Terrestrial Polyneoptera Digitization Project

 
Unidentified Genus arphia specimen is positioned for a lateral view on the left, with a ruler above of it, and a label and color chart to the right.
Unidentified species in the grasshopper genus Arphia with left-wings expanded.
Eva Larsen

The Division of Invertebrate Zoology received a grant from the National Science Foundation to database and image its terrestrial cricket, grasshopper (Orthoptera), roach ('Blattaria') and earwig (Dermaptera) collections. Parts of these collections date back to the mid-1800s, when some species such as the now-extinct Melanoplus spretus grasshopper decimated crops, ate the wool from live sheep and blackened the sky.

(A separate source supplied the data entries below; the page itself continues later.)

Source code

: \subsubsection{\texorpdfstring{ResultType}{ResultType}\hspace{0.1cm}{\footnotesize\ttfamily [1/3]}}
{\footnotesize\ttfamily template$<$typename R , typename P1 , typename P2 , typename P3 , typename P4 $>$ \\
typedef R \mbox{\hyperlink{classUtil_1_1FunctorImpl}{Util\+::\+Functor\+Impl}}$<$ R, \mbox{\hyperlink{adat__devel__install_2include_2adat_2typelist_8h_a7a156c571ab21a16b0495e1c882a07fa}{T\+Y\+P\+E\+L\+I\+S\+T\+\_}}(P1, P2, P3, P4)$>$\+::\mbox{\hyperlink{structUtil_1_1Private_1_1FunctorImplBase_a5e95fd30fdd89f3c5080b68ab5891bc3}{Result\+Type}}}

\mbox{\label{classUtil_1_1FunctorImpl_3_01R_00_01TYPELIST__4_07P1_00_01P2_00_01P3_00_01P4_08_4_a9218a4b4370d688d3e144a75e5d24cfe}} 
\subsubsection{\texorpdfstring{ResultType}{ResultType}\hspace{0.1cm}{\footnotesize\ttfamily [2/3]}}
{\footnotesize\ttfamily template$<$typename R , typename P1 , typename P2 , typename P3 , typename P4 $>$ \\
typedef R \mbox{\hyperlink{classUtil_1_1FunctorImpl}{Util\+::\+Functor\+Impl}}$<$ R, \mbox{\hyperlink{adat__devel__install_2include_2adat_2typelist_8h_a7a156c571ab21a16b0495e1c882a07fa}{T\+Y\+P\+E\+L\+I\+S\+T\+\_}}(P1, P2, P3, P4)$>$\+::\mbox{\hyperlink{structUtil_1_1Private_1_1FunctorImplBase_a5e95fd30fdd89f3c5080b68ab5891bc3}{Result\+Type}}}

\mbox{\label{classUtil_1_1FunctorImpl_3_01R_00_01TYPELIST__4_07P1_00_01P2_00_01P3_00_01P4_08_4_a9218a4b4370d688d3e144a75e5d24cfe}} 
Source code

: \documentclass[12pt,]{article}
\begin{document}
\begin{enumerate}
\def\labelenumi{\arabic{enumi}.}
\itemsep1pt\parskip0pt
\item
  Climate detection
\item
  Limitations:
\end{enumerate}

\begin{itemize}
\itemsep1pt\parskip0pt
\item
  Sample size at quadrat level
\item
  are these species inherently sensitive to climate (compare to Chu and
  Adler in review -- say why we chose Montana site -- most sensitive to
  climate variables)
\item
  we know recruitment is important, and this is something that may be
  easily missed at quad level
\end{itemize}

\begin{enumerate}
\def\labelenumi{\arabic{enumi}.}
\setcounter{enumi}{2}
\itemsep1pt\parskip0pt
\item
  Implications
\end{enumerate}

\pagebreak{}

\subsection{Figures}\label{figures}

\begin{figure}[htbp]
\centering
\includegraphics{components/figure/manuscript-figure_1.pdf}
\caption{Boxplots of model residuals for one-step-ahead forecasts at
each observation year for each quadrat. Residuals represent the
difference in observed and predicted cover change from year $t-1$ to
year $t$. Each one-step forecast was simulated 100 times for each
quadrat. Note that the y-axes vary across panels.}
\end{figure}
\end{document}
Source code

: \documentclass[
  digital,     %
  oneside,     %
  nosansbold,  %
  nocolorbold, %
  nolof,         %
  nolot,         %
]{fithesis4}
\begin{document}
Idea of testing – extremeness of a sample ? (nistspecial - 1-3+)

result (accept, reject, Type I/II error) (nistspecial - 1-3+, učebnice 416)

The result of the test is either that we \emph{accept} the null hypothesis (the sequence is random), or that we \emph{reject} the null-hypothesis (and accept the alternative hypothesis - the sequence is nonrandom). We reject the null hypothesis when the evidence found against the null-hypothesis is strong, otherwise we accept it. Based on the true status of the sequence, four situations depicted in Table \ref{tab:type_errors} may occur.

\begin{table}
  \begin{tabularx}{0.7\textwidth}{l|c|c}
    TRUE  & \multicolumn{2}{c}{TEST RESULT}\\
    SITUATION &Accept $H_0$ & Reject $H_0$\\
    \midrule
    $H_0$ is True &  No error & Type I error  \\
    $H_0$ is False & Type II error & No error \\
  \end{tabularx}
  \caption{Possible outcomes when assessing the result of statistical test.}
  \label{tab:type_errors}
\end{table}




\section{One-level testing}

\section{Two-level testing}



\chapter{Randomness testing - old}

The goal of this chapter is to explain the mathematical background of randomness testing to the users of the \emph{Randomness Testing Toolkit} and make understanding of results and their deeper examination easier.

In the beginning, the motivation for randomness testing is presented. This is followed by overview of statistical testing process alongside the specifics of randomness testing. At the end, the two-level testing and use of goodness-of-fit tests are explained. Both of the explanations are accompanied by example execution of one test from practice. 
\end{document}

The project is a Partner to an Existing the Thematic Collections Network Grant, Symbiota Collection of Arthropods Network (SCAN) and we will contribute digital data from ~54,000 specimens to fill important species, locality and historical gaps in the SCAN dataset. An often slow and tedious process with sometimes old, handwritten labels no larger than a centimeter, tools such as automated image cropping and optical character recognition with the help of volunteer citizen scientists are integral to this effort.  

The result will be a more complete and robust understanding of species diversity and representation of current and past ecosystems and the impact of natural and anthropogenic activities. Localities will be georeferenced so specimens can be mapped in space and time, species distributions can be refined and models of distributional, ecological and diversity changes can be improved.

High resolution images of exemplar males, females, alternative morphs, and AMNH holotypes for target species will aid in species identification and comparison. Additional images of earwig cerci (hind pincers) and expanded grasshopper hindwings will be available for data visualization projects, such as looking at inter- and intra-species and sex variation. Data and images will be shared with the greater scientific community and public through AMNH’s portal, as well as with GIBF, iDigBio and SCAN aggregators.